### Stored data
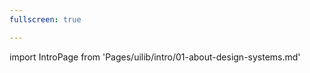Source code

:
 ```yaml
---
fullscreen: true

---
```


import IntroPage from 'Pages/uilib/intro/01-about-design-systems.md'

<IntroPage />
--
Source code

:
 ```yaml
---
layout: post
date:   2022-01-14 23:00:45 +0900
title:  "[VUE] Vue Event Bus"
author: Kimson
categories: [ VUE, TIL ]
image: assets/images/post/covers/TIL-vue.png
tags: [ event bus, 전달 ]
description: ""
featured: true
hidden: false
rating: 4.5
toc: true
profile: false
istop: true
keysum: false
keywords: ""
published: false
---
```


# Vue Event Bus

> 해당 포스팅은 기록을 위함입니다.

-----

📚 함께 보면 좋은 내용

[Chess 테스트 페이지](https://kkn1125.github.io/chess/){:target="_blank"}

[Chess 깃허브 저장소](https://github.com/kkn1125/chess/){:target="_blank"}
---
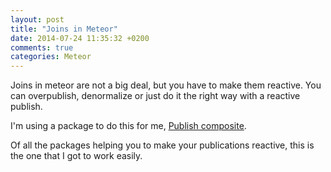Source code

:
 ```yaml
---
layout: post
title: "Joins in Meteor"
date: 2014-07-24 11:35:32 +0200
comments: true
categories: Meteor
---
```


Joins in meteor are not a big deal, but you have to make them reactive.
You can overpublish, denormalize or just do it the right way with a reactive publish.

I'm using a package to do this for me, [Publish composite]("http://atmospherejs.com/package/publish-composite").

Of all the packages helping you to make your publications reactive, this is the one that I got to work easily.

### EXERCISE REQUIREMENTS
Where does "date" occur in the data? Copy each line that has it.

### TASK RESULT
date:   2022-01-14 23:00:45 +0900
date: 2014-07-24 11:35:32 +0200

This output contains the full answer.